From the first line to the last, return the data exactly, with no pictures.

**Supplied records:**
>>>
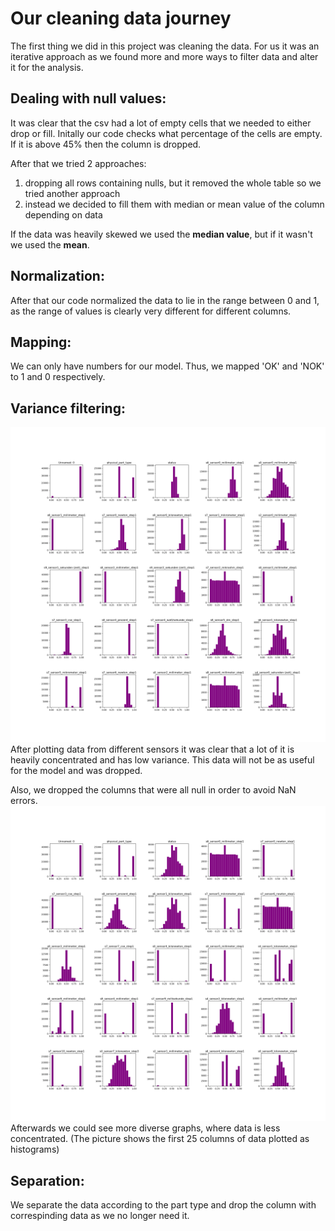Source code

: # Our cleaning data journey
The first thing we did in this project was cleaning the data. For us it was an iterative approach as we 
found more and more ways to filter data and alter it for the analysis.
## Dealing with null values:
It was clear that the csv had a lot of empty cells that we needed to either drop or fill. Initally our code checks
what percentage of the cells are empty. If it is above 45% then the column is dropped.

After that we tried 2 approaches:

1. dropping all rows containing nulls, but it removed the whole table so we tried another approach
2. instead we decided to fill them with median or mean value of the column depending on data

If the data was heavily skewed we used the **median value**, but if it wasn't we used the **mean**. 
## Normalization:
After that our code normalized the data to lie in the range between 0 and 1, as the range of values is clearly 
very different for different columns.
## Mapping:
We can only have numbers for our model. Thus, we mapped 'OK' and 'NOK' to 1 and 0 respectively.
## Variance filtering:
![initial sensor data](./images/censors.png)
After plotting data from different sensors it was clear that a lot of it is heavily concentrated and has low
variance. This data will not be as useful for the model and was dropped.

Also, we dropped the columns that were all null in order to avoid NaN errors.
![initial sensor data](./images/censors_clean.png)
Afterwards we could see more diverse graphs, where data is less concentrated. (The picture shows the first 25 columns of data plotted as histograms)
## Separation:
We separate the data according to the part type and drop the column with correspinding data as we no longer need it.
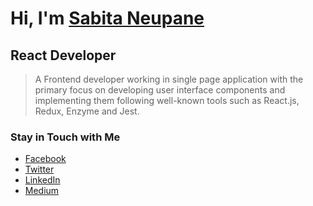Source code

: # Hi, I'm [Sabita Neupane](sabitaneupane.github.io)
## React Developer


> A Frontend developer working in single page application with the primary focus on developing user interface components and implementing them following well-known tools such as React.js, Redux, Enzyme and Jest.

### Stay in Touch with Me
* [Facebook](https://www.facebook.com/imsabitaneupane)
* [Twitter](https://twitter.com/imsabitaneupane)
* [LinkedIn](https://www.linkedin.com/in/imsabitaneupane/)
* [Medium](https://medium.com/@imsabitaneupane)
<<<
**Worked solution:**
Source code

: # Our cleaning data journey
The first thing we did in this project was cleaning the data. For us it was an iterative approach as we 
found more and more ways to filter data and alter it for the analysis.
## Dealing with null values:
It was clear that the csv had a lot of empty cells that we needed to either drop or fill. Initally our code checks
what percentage of the cells are empty. If it is above 45% then the column is dropped.

After that we tried 2 approaches:

1. dropping all rows containing nulls, but it removed the whole table so we tried another approach
2. instead we decided to fill them with median or mean value of the column depending on data

If the data was heavily skewed we used the **median value**, but if it wasn't we used the **mean**. 
## Normalization:
After that our code normalized the data to lie in the range between 0 and 1, as the range of values is clearly 
very different for different columns.
## Mapping:
We can only have numbers for our model. Thus, we mapped 'OK' and 'NOK' to 1 and 0 respectively.
## Variance filtering:
![initial sensor data](./images/censors.png)
After plotting data from different sensors it was clear that a lot of it is heavily concentrated and has low
variance. This data will not be as useful for the model and was dropped.

Also, we dropped the columns that were all null in order to avoid NaN errors.
![initial sensor data](./images/censors_clean.png)
Afterwards we could see more diverse graphs, where data is less concentrated. (The picture shows the first 25 columns of data plotted as histograms)
## Separation:
We separate the data according to the part type and drop the column with correspinding data as we no longer need it.
Source code

: # Hi, I'm [Sabita Neupane](sabitaneupane.github.io)
## React Developer


> A Frontend developer working in single page application with the primary focus on developing user interface components and implementing them following well-known tools such as React.js, Redux, Enzyme and Jest.

### Stay in Touch with Me
* [Facebook](https://www.facebook.com/imsabitaneupane)
* [Twitter](https://twitter.com/imsabitaneupane)
* [LinkedIn](https://www.linkedin.com/in/imsabitaneupane/)
* [Medium](https://medium.com/@imsabitaneupane)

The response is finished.